>>>

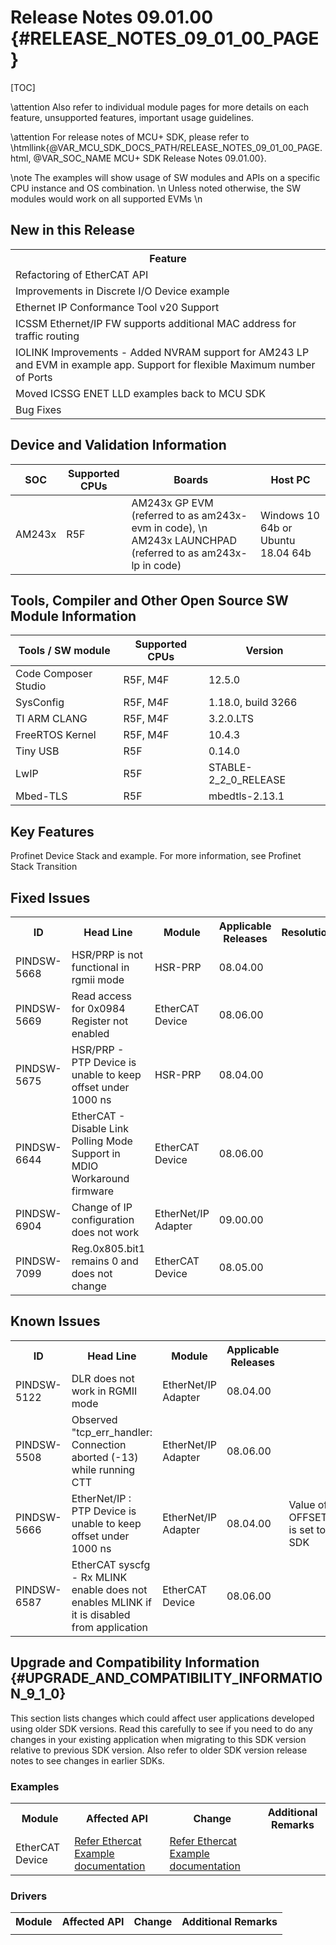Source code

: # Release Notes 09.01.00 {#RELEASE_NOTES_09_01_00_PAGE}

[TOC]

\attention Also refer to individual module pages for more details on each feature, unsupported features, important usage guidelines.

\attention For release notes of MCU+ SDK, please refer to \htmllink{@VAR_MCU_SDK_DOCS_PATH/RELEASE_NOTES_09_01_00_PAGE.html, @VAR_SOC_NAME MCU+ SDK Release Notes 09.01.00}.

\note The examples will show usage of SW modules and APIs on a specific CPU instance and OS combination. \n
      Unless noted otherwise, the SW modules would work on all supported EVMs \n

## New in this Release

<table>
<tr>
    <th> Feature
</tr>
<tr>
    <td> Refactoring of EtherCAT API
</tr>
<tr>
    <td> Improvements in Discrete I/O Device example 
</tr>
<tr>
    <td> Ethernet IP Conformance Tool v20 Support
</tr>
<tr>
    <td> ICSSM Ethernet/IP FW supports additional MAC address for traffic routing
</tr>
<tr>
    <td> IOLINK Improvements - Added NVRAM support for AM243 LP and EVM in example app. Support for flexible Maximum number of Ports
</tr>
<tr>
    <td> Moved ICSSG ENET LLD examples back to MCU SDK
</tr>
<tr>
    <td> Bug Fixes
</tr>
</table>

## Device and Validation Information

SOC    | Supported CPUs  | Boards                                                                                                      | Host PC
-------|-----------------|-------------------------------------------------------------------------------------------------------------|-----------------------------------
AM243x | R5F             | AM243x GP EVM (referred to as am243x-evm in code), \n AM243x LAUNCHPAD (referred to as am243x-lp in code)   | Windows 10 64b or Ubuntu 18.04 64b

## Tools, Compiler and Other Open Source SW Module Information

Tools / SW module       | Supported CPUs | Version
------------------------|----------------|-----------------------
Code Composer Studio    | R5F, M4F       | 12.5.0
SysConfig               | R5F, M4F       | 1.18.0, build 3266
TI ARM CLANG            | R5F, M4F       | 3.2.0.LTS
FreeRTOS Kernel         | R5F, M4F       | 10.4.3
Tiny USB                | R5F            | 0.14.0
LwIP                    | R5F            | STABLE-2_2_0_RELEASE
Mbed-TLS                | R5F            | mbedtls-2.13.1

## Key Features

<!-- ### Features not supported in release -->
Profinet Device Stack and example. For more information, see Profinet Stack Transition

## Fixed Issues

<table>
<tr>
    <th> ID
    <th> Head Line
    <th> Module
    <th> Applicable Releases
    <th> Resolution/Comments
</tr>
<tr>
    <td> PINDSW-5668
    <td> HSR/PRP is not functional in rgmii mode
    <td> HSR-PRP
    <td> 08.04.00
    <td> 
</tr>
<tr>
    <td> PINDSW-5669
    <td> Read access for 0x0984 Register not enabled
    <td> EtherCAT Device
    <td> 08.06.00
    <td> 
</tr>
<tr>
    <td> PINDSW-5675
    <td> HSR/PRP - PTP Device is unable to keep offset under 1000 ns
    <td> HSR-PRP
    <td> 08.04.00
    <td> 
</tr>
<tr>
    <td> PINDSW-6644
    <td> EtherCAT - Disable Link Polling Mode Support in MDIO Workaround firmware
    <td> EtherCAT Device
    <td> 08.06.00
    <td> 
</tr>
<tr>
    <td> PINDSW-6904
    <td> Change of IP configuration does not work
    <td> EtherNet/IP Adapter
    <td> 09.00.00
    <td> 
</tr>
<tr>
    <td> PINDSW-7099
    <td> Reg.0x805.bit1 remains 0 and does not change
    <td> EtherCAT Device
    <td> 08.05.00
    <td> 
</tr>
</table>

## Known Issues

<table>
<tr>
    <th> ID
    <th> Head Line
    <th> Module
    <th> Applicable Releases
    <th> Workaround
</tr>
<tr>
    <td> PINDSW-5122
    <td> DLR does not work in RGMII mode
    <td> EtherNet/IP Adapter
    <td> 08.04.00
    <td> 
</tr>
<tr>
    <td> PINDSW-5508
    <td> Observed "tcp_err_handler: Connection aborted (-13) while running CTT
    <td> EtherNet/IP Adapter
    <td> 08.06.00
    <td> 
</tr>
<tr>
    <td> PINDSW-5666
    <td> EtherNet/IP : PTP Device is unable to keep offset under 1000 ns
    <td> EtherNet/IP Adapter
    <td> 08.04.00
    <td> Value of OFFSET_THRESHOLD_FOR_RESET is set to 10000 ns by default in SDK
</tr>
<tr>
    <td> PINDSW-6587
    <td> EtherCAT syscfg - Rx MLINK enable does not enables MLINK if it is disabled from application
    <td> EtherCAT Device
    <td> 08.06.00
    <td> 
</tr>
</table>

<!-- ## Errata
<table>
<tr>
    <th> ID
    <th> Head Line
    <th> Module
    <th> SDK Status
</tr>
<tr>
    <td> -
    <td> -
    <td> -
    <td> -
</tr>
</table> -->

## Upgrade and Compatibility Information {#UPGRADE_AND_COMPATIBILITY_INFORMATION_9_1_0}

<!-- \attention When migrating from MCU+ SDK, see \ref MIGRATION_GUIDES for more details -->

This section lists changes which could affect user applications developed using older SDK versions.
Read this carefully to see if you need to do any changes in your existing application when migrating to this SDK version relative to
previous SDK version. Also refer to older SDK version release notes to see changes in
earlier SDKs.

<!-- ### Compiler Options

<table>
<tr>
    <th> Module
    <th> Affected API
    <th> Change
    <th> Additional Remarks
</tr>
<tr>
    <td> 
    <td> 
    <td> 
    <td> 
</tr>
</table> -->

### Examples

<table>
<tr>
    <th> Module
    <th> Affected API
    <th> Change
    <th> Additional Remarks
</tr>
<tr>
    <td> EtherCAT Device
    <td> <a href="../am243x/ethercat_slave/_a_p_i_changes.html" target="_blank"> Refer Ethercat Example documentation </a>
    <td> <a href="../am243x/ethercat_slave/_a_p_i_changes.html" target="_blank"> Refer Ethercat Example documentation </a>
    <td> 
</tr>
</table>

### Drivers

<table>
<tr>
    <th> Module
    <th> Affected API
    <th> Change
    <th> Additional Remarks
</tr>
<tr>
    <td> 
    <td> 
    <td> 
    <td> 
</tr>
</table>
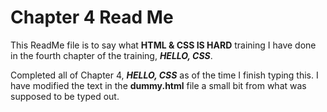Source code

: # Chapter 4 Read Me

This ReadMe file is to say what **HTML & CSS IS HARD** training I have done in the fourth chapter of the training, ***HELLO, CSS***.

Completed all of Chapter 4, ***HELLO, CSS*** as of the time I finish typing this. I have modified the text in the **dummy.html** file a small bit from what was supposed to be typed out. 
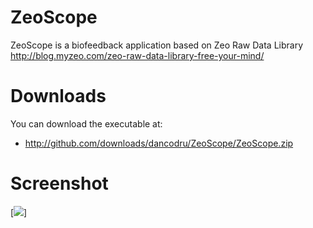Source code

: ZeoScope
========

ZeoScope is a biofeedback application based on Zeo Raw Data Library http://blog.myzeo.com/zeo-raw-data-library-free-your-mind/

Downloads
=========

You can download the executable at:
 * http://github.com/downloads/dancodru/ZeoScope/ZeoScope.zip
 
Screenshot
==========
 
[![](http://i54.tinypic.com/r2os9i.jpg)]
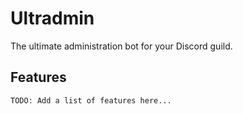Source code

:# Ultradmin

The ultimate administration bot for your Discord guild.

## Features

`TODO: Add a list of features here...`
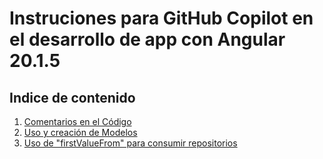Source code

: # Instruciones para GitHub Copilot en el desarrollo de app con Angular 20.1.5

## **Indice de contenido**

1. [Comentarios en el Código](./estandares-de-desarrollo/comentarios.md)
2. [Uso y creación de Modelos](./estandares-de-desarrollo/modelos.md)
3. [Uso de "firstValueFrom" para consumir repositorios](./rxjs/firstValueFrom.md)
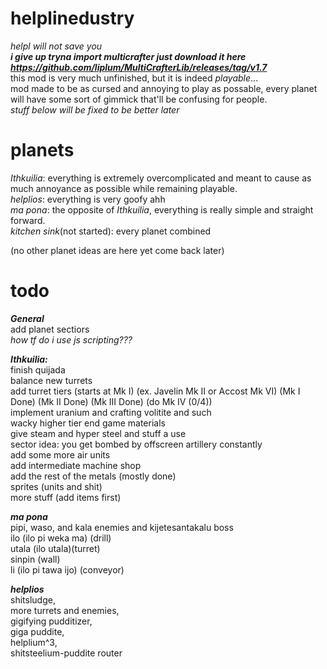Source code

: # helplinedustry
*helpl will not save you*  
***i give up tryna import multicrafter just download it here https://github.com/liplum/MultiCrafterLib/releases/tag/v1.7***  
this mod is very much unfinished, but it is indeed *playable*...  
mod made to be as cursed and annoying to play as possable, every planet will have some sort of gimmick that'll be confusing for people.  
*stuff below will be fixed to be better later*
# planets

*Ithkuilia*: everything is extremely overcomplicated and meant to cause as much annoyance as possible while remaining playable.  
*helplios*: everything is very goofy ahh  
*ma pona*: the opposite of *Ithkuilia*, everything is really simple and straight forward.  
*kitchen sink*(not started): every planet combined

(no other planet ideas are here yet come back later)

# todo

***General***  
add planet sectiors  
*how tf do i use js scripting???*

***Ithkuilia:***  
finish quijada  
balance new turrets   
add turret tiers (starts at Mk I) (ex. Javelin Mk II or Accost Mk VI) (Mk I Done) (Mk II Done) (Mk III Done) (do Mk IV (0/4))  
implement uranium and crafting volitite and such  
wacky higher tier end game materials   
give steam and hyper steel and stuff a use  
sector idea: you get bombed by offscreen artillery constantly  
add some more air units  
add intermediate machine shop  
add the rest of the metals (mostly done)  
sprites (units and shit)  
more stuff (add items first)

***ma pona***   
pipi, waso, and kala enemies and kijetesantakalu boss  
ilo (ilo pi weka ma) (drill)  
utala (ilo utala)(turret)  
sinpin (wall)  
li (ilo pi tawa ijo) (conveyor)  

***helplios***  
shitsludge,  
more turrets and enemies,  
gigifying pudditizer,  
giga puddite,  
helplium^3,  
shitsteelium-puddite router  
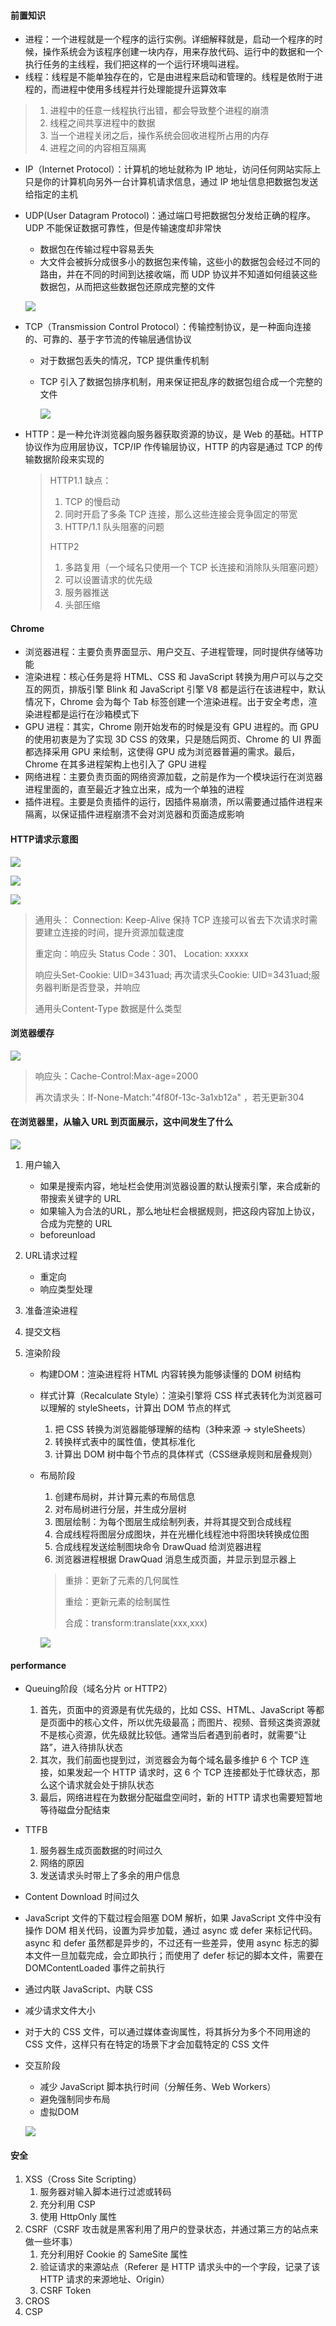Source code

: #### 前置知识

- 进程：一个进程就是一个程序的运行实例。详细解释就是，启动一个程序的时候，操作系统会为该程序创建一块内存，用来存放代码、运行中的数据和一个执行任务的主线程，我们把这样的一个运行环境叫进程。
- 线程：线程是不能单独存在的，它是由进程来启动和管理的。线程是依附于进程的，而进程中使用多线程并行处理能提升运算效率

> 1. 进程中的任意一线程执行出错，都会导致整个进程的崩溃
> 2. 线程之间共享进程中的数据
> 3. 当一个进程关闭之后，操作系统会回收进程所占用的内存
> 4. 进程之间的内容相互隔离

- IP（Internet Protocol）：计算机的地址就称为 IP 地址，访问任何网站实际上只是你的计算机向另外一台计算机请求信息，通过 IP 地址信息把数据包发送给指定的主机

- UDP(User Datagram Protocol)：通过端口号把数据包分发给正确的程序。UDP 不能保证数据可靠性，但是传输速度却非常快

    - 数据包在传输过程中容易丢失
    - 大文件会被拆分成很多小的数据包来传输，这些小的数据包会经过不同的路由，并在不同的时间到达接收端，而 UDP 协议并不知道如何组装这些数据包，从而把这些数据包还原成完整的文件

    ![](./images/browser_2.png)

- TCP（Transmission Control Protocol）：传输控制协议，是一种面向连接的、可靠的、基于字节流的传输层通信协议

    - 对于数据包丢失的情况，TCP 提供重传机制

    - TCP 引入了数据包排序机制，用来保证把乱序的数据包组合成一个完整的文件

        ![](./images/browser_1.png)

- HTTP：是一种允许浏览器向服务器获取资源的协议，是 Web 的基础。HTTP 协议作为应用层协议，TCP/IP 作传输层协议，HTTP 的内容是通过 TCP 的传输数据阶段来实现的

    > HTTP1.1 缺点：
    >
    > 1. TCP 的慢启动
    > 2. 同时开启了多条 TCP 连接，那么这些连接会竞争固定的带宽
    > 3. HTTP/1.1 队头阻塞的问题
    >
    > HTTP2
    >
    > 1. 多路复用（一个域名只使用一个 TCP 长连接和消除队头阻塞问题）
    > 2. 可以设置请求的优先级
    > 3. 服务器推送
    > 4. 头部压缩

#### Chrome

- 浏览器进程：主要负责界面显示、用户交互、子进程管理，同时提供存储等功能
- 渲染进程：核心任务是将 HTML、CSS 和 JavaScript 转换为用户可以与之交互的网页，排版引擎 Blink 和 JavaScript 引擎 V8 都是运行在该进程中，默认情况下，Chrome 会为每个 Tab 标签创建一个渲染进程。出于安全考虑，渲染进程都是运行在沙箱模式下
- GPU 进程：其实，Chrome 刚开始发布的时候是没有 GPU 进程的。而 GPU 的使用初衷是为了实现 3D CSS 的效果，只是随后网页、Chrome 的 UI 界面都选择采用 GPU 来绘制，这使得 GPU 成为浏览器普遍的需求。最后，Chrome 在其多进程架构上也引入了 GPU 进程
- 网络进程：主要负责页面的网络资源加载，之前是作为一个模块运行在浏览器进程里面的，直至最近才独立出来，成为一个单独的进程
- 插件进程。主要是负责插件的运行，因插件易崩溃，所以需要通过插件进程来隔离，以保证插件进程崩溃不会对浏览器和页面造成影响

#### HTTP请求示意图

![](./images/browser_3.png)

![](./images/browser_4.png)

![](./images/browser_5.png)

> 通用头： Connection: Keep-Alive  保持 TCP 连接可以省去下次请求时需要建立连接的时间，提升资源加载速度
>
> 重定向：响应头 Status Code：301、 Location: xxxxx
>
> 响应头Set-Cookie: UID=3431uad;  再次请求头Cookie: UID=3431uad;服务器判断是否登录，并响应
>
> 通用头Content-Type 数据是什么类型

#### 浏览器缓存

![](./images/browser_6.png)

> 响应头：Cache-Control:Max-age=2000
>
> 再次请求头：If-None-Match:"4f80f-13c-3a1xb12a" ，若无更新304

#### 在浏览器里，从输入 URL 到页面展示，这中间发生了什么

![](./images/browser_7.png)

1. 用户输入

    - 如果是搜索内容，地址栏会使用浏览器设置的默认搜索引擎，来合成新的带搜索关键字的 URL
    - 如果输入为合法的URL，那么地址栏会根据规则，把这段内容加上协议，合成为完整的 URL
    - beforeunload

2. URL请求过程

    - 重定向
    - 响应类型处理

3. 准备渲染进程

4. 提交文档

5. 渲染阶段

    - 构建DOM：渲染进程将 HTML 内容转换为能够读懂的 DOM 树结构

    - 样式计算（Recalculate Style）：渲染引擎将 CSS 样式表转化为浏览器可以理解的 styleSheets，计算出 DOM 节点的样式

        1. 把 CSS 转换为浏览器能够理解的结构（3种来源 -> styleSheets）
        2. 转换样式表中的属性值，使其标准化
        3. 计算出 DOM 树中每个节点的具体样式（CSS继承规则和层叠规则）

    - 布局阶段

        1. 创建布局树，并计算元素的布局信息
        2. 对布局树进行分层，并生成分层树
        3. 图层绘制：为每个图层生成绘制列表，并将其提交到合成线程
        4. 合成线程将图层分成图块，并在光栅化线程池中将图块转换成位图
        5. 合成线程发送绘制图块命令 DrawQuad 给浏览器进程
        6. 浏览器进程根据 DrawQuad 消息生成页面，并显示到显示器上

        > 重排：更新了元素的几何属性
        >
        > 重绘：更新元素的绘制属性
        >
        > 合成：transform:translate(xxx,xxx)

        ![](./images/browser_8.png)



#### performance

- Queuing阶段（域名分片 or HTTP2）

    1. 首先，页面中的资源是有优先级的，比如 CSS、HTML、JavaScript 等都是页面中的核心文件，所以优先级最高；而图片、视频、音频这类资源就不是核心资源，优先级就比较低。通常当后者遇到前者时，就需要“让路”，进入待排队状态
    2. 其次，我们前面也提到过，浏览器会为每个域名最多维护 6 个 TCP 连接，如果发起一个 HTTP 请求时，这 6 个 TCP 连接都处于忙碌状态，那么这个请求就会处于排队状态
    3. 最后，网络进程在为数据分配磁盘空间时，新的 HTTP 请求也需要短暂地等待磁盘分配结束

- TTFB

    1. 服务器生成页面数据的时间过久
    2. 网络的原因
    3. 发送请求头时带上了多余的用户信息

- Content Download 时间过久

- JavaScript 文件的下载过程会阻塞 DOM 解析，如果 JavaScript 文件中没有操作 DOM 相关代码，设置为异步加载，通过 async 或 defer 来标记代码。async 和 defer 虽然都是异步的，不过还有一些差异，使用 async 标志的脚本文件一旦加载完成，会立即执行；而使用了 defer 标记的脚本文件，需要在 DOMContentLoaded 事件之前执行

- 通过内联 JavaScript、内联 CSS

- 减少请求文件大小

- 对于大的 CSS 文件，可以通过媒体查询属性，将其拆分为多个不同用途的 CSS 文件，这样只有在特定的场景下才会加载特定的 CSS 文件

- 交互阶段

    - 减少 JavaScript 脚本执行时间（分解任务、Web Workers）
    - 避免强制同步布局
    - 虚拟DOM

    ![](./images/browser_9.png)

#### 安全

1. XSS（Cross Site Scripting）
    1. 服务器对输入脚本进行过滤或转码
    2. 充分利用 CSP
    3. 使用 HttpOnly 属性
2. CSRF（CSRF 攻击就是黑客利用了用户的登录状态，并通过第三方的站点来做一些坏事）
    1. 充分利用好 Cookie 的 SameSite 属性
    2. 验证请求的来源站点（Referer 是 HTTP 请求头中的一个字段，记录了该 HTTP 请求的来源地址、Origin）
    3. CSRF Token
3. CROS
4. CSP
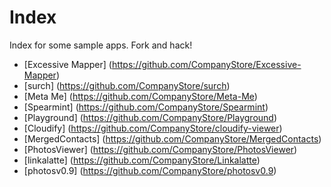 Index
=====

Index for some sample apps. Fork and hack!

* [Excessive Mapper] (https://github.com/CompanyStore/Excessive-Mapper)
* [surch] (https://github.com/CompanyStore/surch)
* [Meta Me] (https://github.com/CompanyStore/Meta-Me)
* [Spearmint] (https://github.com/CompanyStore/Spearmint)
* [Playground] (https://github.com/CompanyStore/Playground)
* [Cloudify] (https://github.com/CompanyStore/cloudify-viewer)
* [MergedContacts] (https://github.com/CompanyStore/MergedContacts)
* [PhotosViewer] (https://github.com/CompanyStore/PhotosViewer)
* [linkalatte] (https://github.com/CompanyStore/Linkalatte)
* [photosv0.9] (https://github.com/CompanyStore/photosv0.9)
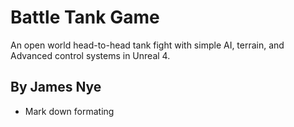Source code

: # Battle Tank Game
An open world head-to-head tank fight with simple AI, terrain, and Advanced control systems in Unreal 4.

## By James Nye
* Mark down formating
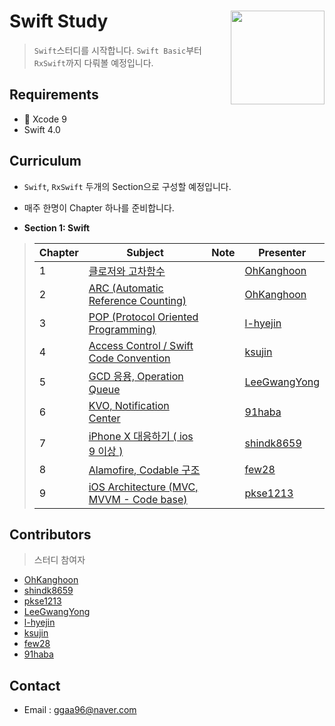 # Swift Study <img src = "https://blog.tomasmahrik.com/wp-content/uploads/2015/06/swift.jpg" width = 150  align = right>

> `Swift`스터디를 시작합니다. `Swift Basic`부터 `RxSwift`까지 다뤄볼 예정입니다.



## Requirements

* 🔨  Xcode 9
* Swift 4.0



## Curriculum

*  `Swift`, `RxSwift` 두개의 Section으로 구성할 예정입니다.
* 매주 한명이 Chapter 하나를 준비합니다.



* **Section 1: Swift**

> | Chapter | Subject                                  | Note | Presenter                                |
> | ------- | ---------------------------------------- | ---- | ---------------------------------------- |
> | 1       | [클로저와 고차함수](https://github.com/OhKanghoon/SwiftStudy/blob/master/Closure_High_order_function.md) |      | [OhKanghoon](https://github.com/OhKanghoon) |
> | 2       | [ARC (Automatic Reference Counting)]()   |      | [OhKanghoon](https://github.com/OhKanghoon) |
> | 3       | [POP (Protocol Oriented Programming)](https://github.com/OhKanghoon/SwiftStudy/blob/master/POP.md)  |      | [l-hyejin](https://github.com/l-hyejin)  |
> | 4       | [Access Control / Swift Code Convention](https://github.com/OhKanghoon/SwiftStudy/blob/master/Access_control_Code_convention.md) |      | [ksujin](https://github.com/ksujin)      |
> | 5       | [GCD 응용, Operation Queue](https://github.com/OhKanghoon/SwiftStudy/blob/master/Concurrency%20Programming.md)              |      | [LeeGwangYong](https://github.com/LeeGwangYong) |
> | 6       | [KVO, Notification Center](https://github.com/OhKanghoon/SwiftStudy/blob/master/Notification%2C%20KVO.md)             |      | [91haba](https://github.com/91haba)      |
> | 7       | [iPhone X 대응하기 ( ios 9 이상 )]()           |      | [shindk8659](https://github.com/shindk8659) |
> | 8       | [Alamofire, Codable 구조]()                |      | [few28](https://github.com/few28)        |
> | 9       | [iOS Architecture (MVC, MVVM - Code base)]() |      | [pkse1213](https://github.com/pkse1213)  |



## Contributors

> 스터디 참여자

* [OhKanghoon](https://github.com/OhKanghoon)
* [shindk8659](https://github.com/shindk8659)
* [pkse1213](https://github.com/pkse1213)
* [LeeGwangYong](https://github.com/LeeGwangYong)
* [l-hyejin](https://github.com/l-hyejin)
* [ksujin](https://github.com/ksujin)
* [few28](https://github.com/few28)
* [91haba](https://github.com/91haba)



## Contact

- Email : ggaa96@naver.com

<<<

Keep only those lines of the records that hold "blob", and return them.

> | 1       | [클로저와 고차함수](https://github.com/OhKanghoon/SwiftStudy/blob/master/Closure_High_order_function.md) |      | [OhKanghoon](https://github.com/OhKanghoon) |
> | 3       | [POP (Protocol Oriented Programming)](https://github.com/OhKanghoon/SwiftStudy/blob/master/POP.md)  |      | [l-hyejin](https://github.com/l-hyejin)  |
> | 4       | [Access Control / Swift Code Convention](https://github.com/OhKanghoon/SwiftStudy/blob/master/Access_control_Code_convention.md) |      | [ksujin](https://github.com/ksujin)      |
> | 5       | [GCD 응용, Operation Queue](https://github.com/OhKanghoon/SwiftStudy/blob/master/Concurrency%20Programming.md)              |      | [LeeGwangYong](https://github.com/LeeGwangYong) |
> | 6       | [KVO, Notification Center](https://github.com/OhKanghoon/SwiftStudy/blob/master/Notification%2C%20KVO.md)             |      | [91haba](https://github.com/91haba)      |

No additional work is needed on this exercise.